▶ _Excerpted data_
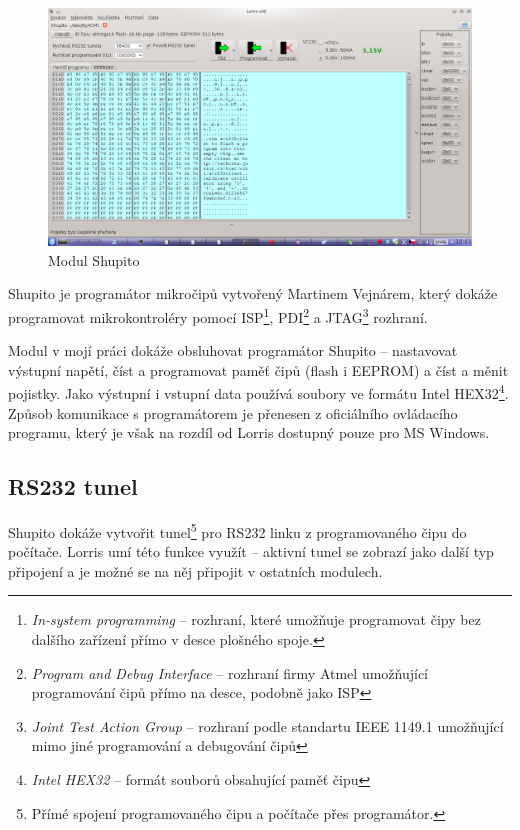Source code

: \documentclass[12pt, a4paper, oneside]{article}
\newcommand{\It}{\textit}  %
\begin{document}
\begin{figure}[h]
\begin{center}
\includegraphics[width=\textwidth]{img/shupito.png}
\caption{Modul Shupito}
\label{Shupito}
\end{center}
\end{figure}
Shupito je programátor mikročipů vytvořený Martinem Vejnárem, který dokáže programovat mikrokontroléry pomocí ISP\footnote{\It{In-system programming} -- rozhraní, které umožňuje programovat čipy bez dalšího zařízení přímo v desce plošného spoje.}, PDI\footnote{\It{Program and Debug Interface} -- rozhraní firmy Atmel umožňující programování čipů přímo na desce, podobně jako ISP} a JTAG\footnote{\It{Joint Test Action Group} -- rozhraní podle standartu IEEE 1149.1 umožňující mimo jiné programování a debugování čipů} rozhraní. 

Modul v mojí práci dokáže obsluhovat programátor Shupito -- nastavovat výstupní napětí, číst a programovat paměť čipů (flash i EEPROM) a číst a měnit pojistky. Jako výstupní i vstupní data používá soubory ve formátu Intel HEX32\footnote{\It{Intel HEX32} -- formát souborů obsahující paměť čipu}. 
Způsob komunikace s programátorem je přenesen z oficiálního ovládacího programu\cite{avr232client}, který je však na rozdíl od Lorris dostupný pouze pro MS Windows.

\subsection{RS232 tunel}
\label{tunel}
Shupito dokáže vytvořit tunel\footnote{Přímé spojení programovaného čipu a počítače přes programátor.} pro RS232 linku z programovaného čipu do počítače. Lorris umí této funkce využít -- aktivní tunel se zobrazí jako další typ připojení a je možné se na něj připojit v ostatních modulech.
\end{document}
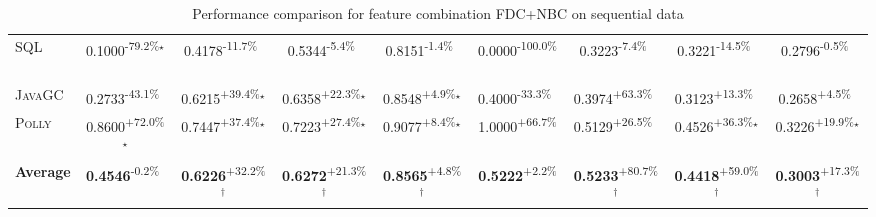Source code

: \begin{table}[htbp]
\begin{tabular}{l|cccc|cccc}
\textsc{SQL} & \cellcolor{red!30}0.1000\textsuperscript{-79.2\%}$^\star$ & \cellcolor{red!30}0.4178\textsuperscript{-11.7\%}$^{\,\,\,}$ & \cellcolor{red!30}0.5344\textsuperscript{-5.4\%}$^{\,\,\,}$ & \cellcolor{red!30}0.8151\textsuperscript{-1.4\%}$^{\,\,\,}$ & \cellcolor{red!30}0.0000\textsuperscript{-100.0\%}$^{\,\,\,}$ & \cellcolor{red!30}0.3223\textsuperscript{-7.4\%}$^{\,\,\,}$ & \cellcolor{red!30}0.3221\textsuperscript{-14.5\%}$^{\,\,\,}$ & \cellcolor{red!30}0.2796\textsuperscript{-0.5\%}$^{\,\,\,}$ \\
\textsc{JavaGC} & \cellcolor{red!30}0.2733\textsuperscript{-43.1\%}$^{\,\,\,}$ & \cellcolor{green!30}0.6215\textsuperscript{+39.4\%}$^\star$ & \cellcolor{green!30}0.6358\textsuperscript{+22.3\%}$^\star$ & \cellcolor{green!30}0.8548\textsuperscript{+4.9\%}$^\star$ & \cellcolor{red!30}0.4000\textsuperscript{-33.3\%}$^{\,\,\,}$ & \cellcolor{green!30}0.3974\textsuperscript{+63.3\%}$^{\,\,\,}$ & \cellcolor{green!30}0.3123\textsuperscript{+13.3\%}$^{\,\,\,}$ & \cellcolor{green!30}0.2658\textsuperscript{+4.5\%}$^{\,\,\,}$ \\
\textsc{Polly} & \cellcolor{green!30}0.8600\textsuperscript{+72.0\%}$^\star$ & \cellcolor{green!30}0.7447\textsuperscript{+37.4\%}$^\star$ & \cellcolor{green!30}0.7223\textsuperscript{+27.4\%}$^\star$ & \cellcolor{green!30}0.9077\textsuperscript{+8.4\%}$^\star$ & \cellcolor{green!30}1.0000\textsuperscript{+66.7\%}$^{\,\,\,}$ & \cellcolor{green!30}0.5129\textsuperscript{+26.5\%}$^{\,\,\,}$ & \cellcolor{green!30}0.4526\textsuperscript{+36.3\%}$^\star$ & \cellcolor{green!30}0.3226\textsuperscript{+19.9\%}$^\star$ \\
\hline
\textbf{Average} & \cellcolor{red!30}\textbf{0.4546}\textsuperscript{-0.2\%}$^{\,\,\,}$ & \cellcolor{green!30}\textbf{0.6226}\textsuperscript{+32.2\%}$^\dagger$ & \cellcolor{green!30}\textbf{0.6272}\textsuperscript{+21.3\%}$^\dagger$ & \cellcolor{green!30}\textbf{0.8565}\textsuperscript{+4.8\%}$^\dagger$ & \cellcolor{green!30}\textbf{0.5222}\textsuperscript{+2.2\%}$^{\,\,\,}$ & \cellcolor{green!30}\textbf{0.5233}\textsuperscript{+80.7\%}$^\dagger$ & \cellcolor{green!30}\textbf{0.4418}\textsuperscript{+59.0\%}$^\dagger$ & \cellcolor{green!30}\textbf{0.3003}\textsuperscript{+17.3\%}$^\dagger$ \\
\hline
\end{tabular}
\caption{Performance comparison for feature combination FDC+NBC on sequential data}
\label{tab:combo_FDC_NBC_performance_sequential}
\end{table}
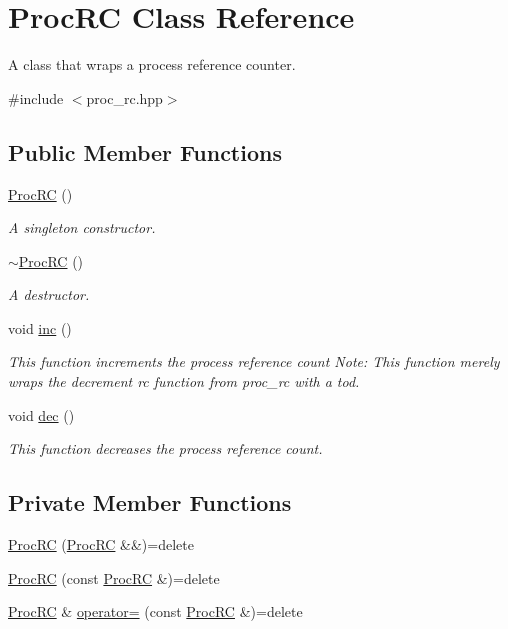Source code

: \hypertarget{class_proc_r_c}{}\section{Proc\+RC Class Reference}
\label{class_proc_r_c}


A class that wraps a process reference counter.  




{\ttfamily \#include $<$proc\+\_\+rc.\+hpp$>$}

\subsection*{Public Member Functions}
\begin{DoxyCompactItemize}
\item 
\hyperlink{class_proc_r_c_aaf90e0e0b95504fda9089c6658fab53f}{Proc\+RC} ()
\begin{DoxyCompactList}\small\item\em A singleton constructor. \end{DoxyCompactList}\item 
\hyperlink{class_proc_r_c_a76d4c0e75b434d4a262cc34fc2bd7a1a}{$\sim$\+Proc\+RC} ()
\begin{DoxyCompactList}\small\item\em A destructor. \end{DoxyCompactList}\item 
void \hyperlink{class_proc_r_c_aa7512c99348dd22dd45e15b575bdd316}{inc} ()
\begin{DoxyCompactList}\small\item\em This function increments the process reference count Note\+: This function merely wraps the decrement rc function from proc\+\_\+rc with a tod. \end{DoxyCompactList}\item 
void \hyperlink{class_proc_r_c_adf71fc8726ffb2e26ed424331c12a99b}{dec} ()
\begin{DoxyCompactList}\small\item\em This function decreases the process reference count. \end{DoxyCompactList}\end{DoxyCompactItemize}
\subsection*{Private Member Functions}
\begin{DoxyCompactItemize}
\item 
\hyperlink{class_proc_r_c_a59f158e2dc9b70a8ef59753db84b81b5}{Proc\+RC} (\hyperlink{class_proc_r_c}{Proc\+RC} \&\&)=delete
\item 
\hyperlink{class_proc_r_c_a3b1ea79bd4591511fb1808d36c7493ac}{Proc\+RC} (const \hyperlink{class_proc_r_c}{Proc\+RC} \&)=delete
\item 
\hyperlink{class_proc_r_c}{Proc\+RC} \& \hyperlink{class_proc_r_c_a58ddcf9743582319b41fe2bd88e1dbc5}{operator=} (const \hyperlink{class_proc_r_c}{Proc\+RC} \&)=delete
\end{DoxyCompactItemize}
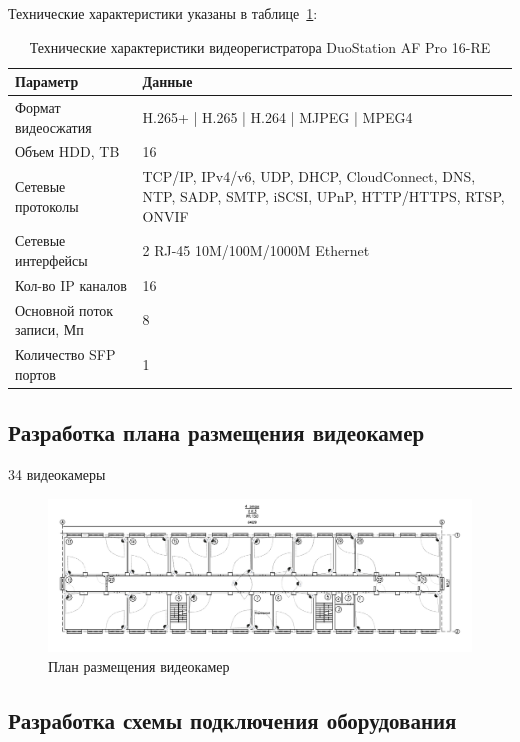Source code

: Технические характеристики указаны в таблице~\ref{tab::recorder-parameters}:
\begin{longtable}{|p{5cm}|p{12cm}|}
    \caption{Технические характеристики видеорегистратора DuoStation AF Pro 16-RE}
    \label{tab::recorder-parameters} \\

    \hline
    Параметр &
    Данные \\
    \hline
    Формат видеосжатия &
    H.265+ | H.265 | H.264 | MJPEG | MPEG4 \\
    \hline
    Объем HDD, TB &
    16 \\
    \hline
    Сетевые протоколы &
    TCP/IP, IPv4/v6, UDP, DHCP, CloudConnect, DNS, NTP, SADP, SMTP, iSCSI, UPnP, HTTP/HTTPS, RTSP, ONVIF \\
    \hline
    Сетевые интерфейсы &
    2 RJ-45 10M/100M/1000M Ethernet \\
    \hline
    Кол-во IP каналов &
    16 \\
    \hline
    Основной поток записи, Мп &
    8 \\
    \hline
    Количество SFP портов &
    1 \\
    \hline
\end{longtable}

\subsection{Разработка плана размещения видеокамер}

34 видеокамеры

\begin{figure}
    \begin{center}
        \includegraphics[width=240mm]{images/План размещения видеокамер}
    \end{center}
    \captionsetup{justification=centering}
    \caption{План размещения видеокамер}
    \label{fig::videocameras_placement}
\end{figure}


\subsection{Разработка схемы подключения оборудования}

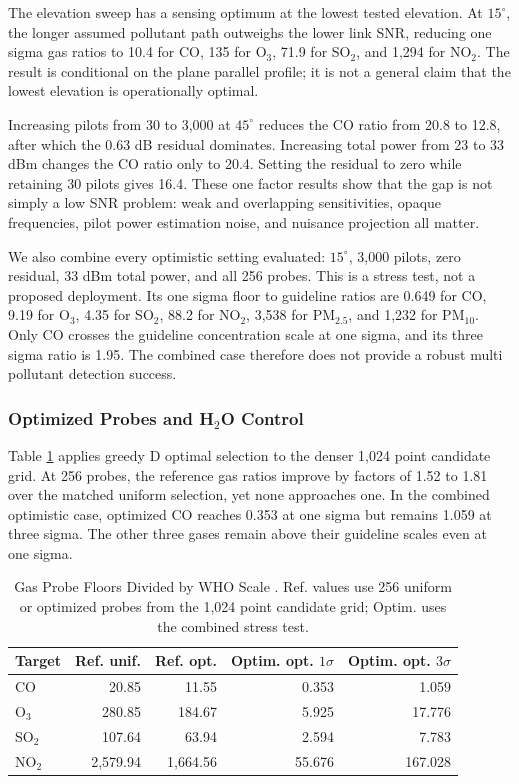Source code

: \documentclass[conference]{IEEEtran}
\newcommand{\pmfive}{PM$_{2.5}$}
\newcommand{\pmten}{PM$_{10}$}
\begin{document}
The elevation sweep has a sensing optimum at the lowest tested elevation. At $15^\circ$, the longer assumed pollutant path outweighs the lower link SNR, reducing one sigma gas ratios to 10.4 for CO, 135 for O$_3$, 71.9 for SO$_2$, and 1,294 for NO$_2$. The result is conditional on the plane parallel profile; it is not a general claim that the lowest elevation is operationally optimal.

Increasing pilots from 30 to 3,000 at $45^\circ$ reduces the CO ratio from 20.8 to 12.8, after which the 0.63 dB residual dominates. Increasing total power from 23 to 33 dBm changes the CO ratio only to 20.4. Setting the residual to zero while retaining 30 pilots gives 16.4. These one factor results show that the gap is not simply a low SNR problem: weak and overlapping sensitivities, opaque frequencies, pilot power estimation noise, and nuisance projection all matter.

We also combine every optimistic setting evaluated: $15^\circ$, 3,000 pilots, zero residual, 33 dBm total power, and all 256 probes. This is a stress test, not a proposed deployment. Its one sigma floor to guideline ratios are 0.649 for CO, 9.19 for O$_3$, 4.35 for SO$_2$, 88.2 for NO$_2$, 3,538 for \pmfive, and 1,232 for \pmten. Only CO crosses the guideline concentration scale at one sigma, and its three sigma ratio is 1.95. The combined case therefore does not provide a robust multi pollutant detection success.

\subsubsection{Optimized Probes and H$_2$O Control}

Table \ref{tab:optimized} applies greedy D optimal selection to the denser 1,024 point candidate grid. At 256 probes, the reference gas ratios improve by factors of 1.52 to 1.81 over the matched uniform selection, yet none approaches one. In the combined optimistic case, optimized CO reaches 0.353 at one sigma but remains 1.059 at three sigma. The other three gases remain above their guideline scales even at one sigma.

\begin{table}[t]
\caption{Gas Probe Floors Divided by WHO Scale \cite{who2021aqg}. Ref. values use 256 uniform or optimized probes from the 1,024 point candidate grid; Optim. uses the combined stress test.}
\label{tab:optimized}
\centering
\scriptsize
\setlength{\tabcolsep}{2.4pt}
\begin{tabular}{@{}lrrrr@{}}
\toprule
Target & Ref. unif. & Ref. opt. & Optim. opt. $1\sigma$ & Optim. opt. $3\sigma$ \\
\midrule
CO & 20.85 & 11.55 & 0.353 & 1.059 \\
O$_3$ & 280.85 & 184.67 & 5.925 & 17.776 \\
SO$_2$ & 107.64 & 63.94 & 2.594 & 7.783 \\
NO$_2$ & 2,579.94 & 1,664.56 & 55.676 & 167.028 \\
\bottomrule
\end{tabular}
\end{table}
\end{document}
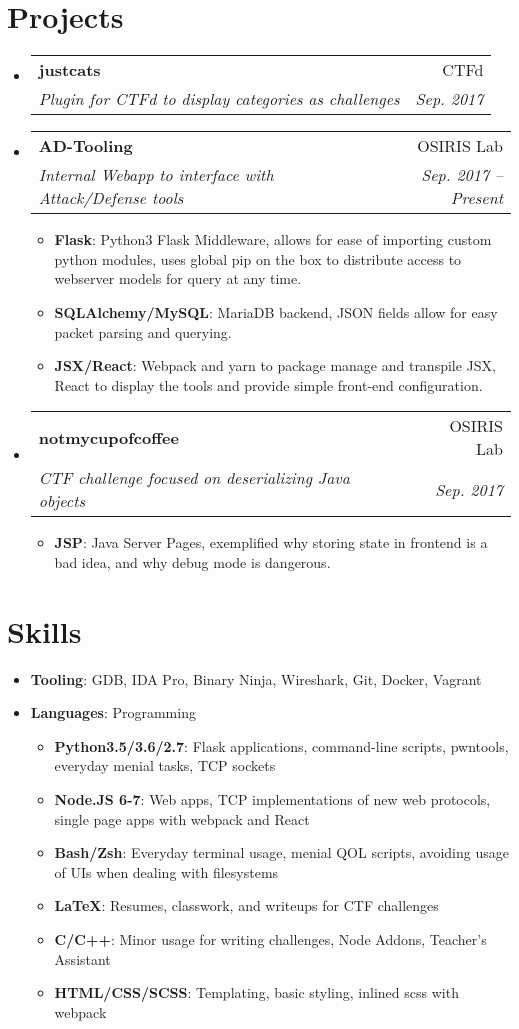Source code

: \documentclass[letterpaper,10pt]{article}
\makeatletter
\newcommand{\resumeItem}[2]{
  \vspace{-1pt}
  \item\small{
    \textbf{#1}{: #2 \vspace{-2pt}}
  }
}
\newcommand{\resumeSubheading}[4]{
  \vspace{-3pt}\item
    \begin{tabular*}{0.97\textwidth}{l@{\extracolsep{\fill}}r}
      \textbf{#1} & #2 \\
      \textit{\small#3} & \textit{\small #4} \\
    \end{tabular*}\vspace{-5pt}
}
\newcommand{\resumeSubHeadingListStart}{\begin{itemize}[leftmargin=*]}
\newcommand{\resumeSubHeadingListEnd}{\end{itemize}}
\newcommand{\resumeItemListStart}{\begin{itemize}}
\newcommand{\resumeItemListEnd}{\end{itemize}\vspace{-5pt}}
\makeatother
\begin{document}
\section{Projects}
\resumeSubHeadingListStart
  \resumeSubheading
    {justcats}{CTFd}
    {Plugin for CTFd to display categories as challenges}{Sep. 2017}

  \resumeSubheading
    {AD-Tooling}{OSIRIS Lab}
    {Internal Webapp to interface with Attack/Defense tools}{Sep. 2017 -- Present}
    \resumeItemListStart
      \resumeItem{Flask}{Python3 Flask Middleware, allows for ease of importing custom python modules, uses global pip on the box to distribute access to webserver models for query at any time.}
      \resumeItem{SQLAlchemy/MySQL}{MariaDB backend, JSON fields allow for easy packet parsing and querying.}
      \resumeItem{JSX/React}{Webpack and yarn to package manage and transpile JSX, React to display the tools and provide simple front-end configuration.}
    \resumeItemListEnd

  \resumeSubheading
    {notmycupofcoffee}{OSIRIS Lab}
    {CTF challenge focused on deserializing Java objects}{Sep. 2017}
    \resumeItemListStart
      \resumeItem{JSP}{Java Server Pages, exemplified why storing state in frontend is a bad idea, and why debug mode is dangerous.}
    \resumeItemListEnd
\resumeSubHeadingListEnd

\section{Skills}
\resumeSubHeadingListStart
  \resumeItem{Tooling}{GDB, IDA Pro, Binary Ninja, Wireshark, Git, Docker, Vagrant}
  \resumeItem{Languages}{Programming}
    \resumeItemListStart
    \resumeItem{Python3.5/3.6/2.7}{Flask applications, command-line scripts, pwntools, everyday menial tasks, TCP sockets}
    \resumeItem{Node.JS 6-7}{Web apps, TCP implementations of new web protocols, single page apps with webpack and React}
    \resumeItem{Bash/Zsh}{Everyday terminal usage, menial QOL scripts, avoiding usage of UIs when dealing with filesystems}
    \resumeItem{\LaTeX}{Resumes, classwork, and writeups for CTF challenges}
    \resumeItem{C/C++}{Minor usage for writing challenges, Node Addons, Teacher's Assistant}
    \resumeItem{HTML/CSS/SCSS}{Templating, basic styling, inlined scss with webpack}
    \resumeItemListEnd
\resumeSubHeadingListEnd
\end{document}
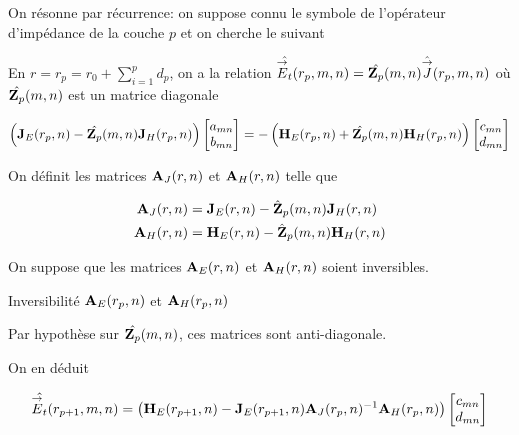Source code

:        On résonne par récurrence: on suppose connu le symbole de l'opérateur d'impédance de la couche \(p\) et on cherche le suivant

        En \(r=r_{p}=r_0+\sum_{i=1}^p d_p\), on a la relation \( \hat{{\overset{\rightarrow}{E}}_t}(r_p,m,n) = \hat{\mathbf{Z}_p}(m,n)\hat{{\overset{\rightarrow}{J}}}(r_p,m,n)\) où \(\hat{\mathbf{Z}_p}(m,n)\) est un matrice diagonale

        \begin{equation}
            \left(\mathbf{J}_{E}(r_p,n) - \hat{\mathbf{Z}_p}(m,n)\mathbf{J}_{H}(r_p,n) \right)
            \begin{bmatrix}
                a_{mn}
                \\
                b_{mn}
            \end{bmatrix}
            = -
            \left(\mathbf{H}_{E}(r_p,n) + \hat{\mathbf{Z}_p}(m,n)\mathbf{H}_{H}(r_p,n) \right)
            \begin{bmatrix}
                c_{mn}
                \\
                d_{mn}
            \end{bmatrix}
        \end{equation}

        On définit les matrices \(\mathbf{A}_{J}(r,n)\) et \(\mathbf{A}_{H}(r,n)\) telle que

        \begin{align}
            \mathbf{A}_{J}(r,n) &= \mathbf{J}_{E}(r,n) - \hat{\mathbf{Z}}_p(m,n)\mathbf{J}_{H}(r,n)
            \\
            \mathbf{A}_{H}(r,n) &= \mathbf{H}_{E}(r,n) - \hat{\mathbf{Z}}_p(m,n)\mathbf{H}_{H}(r,n)
        \end{align}

        On suppose que les matrices \(\mathbf{A}_{E}(r,n)\) et \(\mathbf{A}_{H}(r,n)\) soient inversibles.

        \begin{TODO}
          Inversibilité \(\mathbf{A}_{E}(r_p,n)\) et \(\mathbf{A}_{H}(r_p,n)\)
        \end{TODO}

        Par hypothèse sur \(\hat{\mathbf{Z}_p}(m,n)\), ces matrices sont anti-diagonale.

        On en déduit

        \begin{equation}
            \hat{{\overset{\rightarrow}{E}}_t}(r_{p+1},m,n) = 
            \left(
                \mathbf{H}_{E}(r_{p+1},n)
                -
                \mathbf{J}_{E}(r_{p+1},n)
                \mathbf{A}_{J}(r_p,n)^{-1}
                \mathbf{A}_{H}(r_p,n)
            \right)
            \begin{bmatrix}
                c_{mn}
                \\
                d_{mn}
            \end{bmatrix}
        \end{equation}


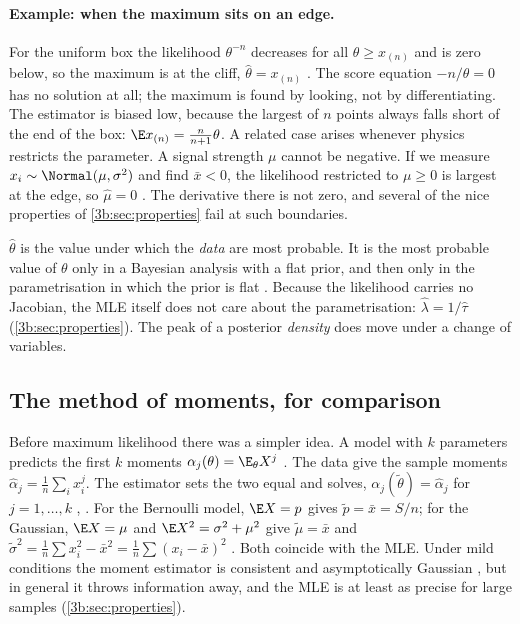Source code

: \paragraph{Example: when the maximum sits on an edge.}
For the uniform box the likelihood $\theta^{-n}$ decreases for all
$\theta\ge x_{(n)}$ and is zero below, so the maximum is at the cliff,
$\hat\theta=x_{(n)}$ . The score equation
$-n/\theta=0$ has no solution at all; the maximum is found by looking, not
by differentiating. The estimator is biased low, because the largest of $n$
points always falls short of the end of the box:
$\E x_{(n)}=\tfrac{n}{n+1}\theta$. A related case arises whenever physics
restricts the parameter. A signal strength $\mu$ cannot be negative. If we
measure $x_i\sim\Normal(\mu,\sigma^2)$ and find $\bar x<0$, the likelihood
restricted to $\mu\ge0$ is largest at the edge, so $\hat\mu=0$
. The derivative there is not zero, and
several of the nice properties of \cref{3b:sec:properties} fail at such
boundaries.

\begin{pitfall}
$\hat\theta$ is the value under which the \emph{data} are most probable. It
is the most probable value of $\theta$ only in a Bayesian analysis with a
flat prior, and then only in the parametrisation in which the prior is flat
. Because the likelihood carries no Jacobian, the
MLE itself does not care about the parametrisation:
$\hat\lambda=1/\hat\tau$ (\cref{3b:sec:properties}). The peak of a posterior
\emph{density} does move under a change of variables.
\end{pitfall}

\subsection{The method of moments, for comparison}
\label{3b:sec:mom}

Before maximum likelihood there was a simpler idea. A model with $k$
parameters predicts the first $k$ moments $\alpha_j(\theta)=\E_\theta X^j$
. The data give the sample moments
$\hat\alpha_j=\tfrac1n\sum_ix_i^j$. The 
estimator sets the two equal and solves,
$\alpha_j(\tilde\theta)=\hat\alpha_j$ for $j=1,\dots,k$
, . For the Bernoulli
model, $\E X=p$ gives $\tilde p=\bar x=S/n$; for the Gaussian, $\E X=\mu$
and $\E X^2=\sigma^2+\mu^2$ give $\tilde\mu=\bar x$ and
$\tilde\sigma^2=\tfrac1n\sum x_i^2-\bar x^2=\tfrac1n\sum(x_i-\bar x)^2$
. Both coincide with the MLE. Under mild
conditions the moment estimator is consistent and asymptotically Gaussian
, but in general it throws information away, and
the MLE is at least as precise for large samples (\cref{3b:sec:properties}).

▶ _Task to complete_
Please return the lines above that run from the line containing "most probable. It" to the line containing "MLE itself does", inclusive, exactly and with no other lines.

▶ _Response to the task_
$\hat\theta$ is the value under which the \emph{data} are most probable. It
is the most probable value of $\theta$ only in a Bayesian analysis with a
flat prior, and then only in the parametrisation in which the prior is flat
. Because the likelihood carries no Jacobian, the
MLE itself does not care about the parametrisation:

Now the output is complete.